(Dataset entries)
————
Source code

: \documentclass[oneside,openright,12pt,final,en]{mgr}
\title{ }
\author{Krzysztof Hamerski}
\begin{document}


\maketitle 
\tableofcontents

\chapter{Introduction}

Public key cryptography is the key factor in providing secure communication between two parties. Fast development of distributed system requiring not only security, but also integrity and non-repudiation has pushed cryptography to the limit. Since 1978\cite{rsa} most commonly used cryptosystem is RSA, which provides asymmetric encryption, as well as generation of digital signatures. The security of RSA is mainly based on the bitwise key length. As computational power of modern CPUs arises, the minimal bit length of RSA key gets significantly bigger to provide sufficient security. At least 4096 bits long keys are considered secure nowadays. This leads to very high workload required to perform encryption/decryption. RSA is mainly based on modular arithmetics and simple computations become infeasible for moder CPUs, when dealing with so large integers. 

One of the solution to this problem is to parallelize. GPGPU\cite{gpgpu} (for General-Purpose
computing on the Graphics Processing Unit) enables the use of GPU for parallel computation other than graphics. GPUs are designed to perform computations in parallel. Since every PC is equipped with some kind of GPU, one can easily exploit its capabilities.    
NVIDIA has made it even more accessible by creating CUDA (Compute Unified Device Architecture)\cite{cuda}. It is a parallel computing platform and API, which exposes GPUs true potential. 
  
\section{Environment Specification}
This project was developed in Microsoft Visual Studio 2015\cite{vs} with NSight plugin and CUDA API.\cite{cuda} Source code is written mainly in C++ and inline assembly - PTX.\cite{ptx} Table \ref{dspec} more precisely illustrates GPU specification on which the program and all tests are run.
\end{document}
————
**WORK ORDER**
Give the number of lines in the records that contain the string "code", with no other output.

**SOLUTION TO THE PROBLEM**
2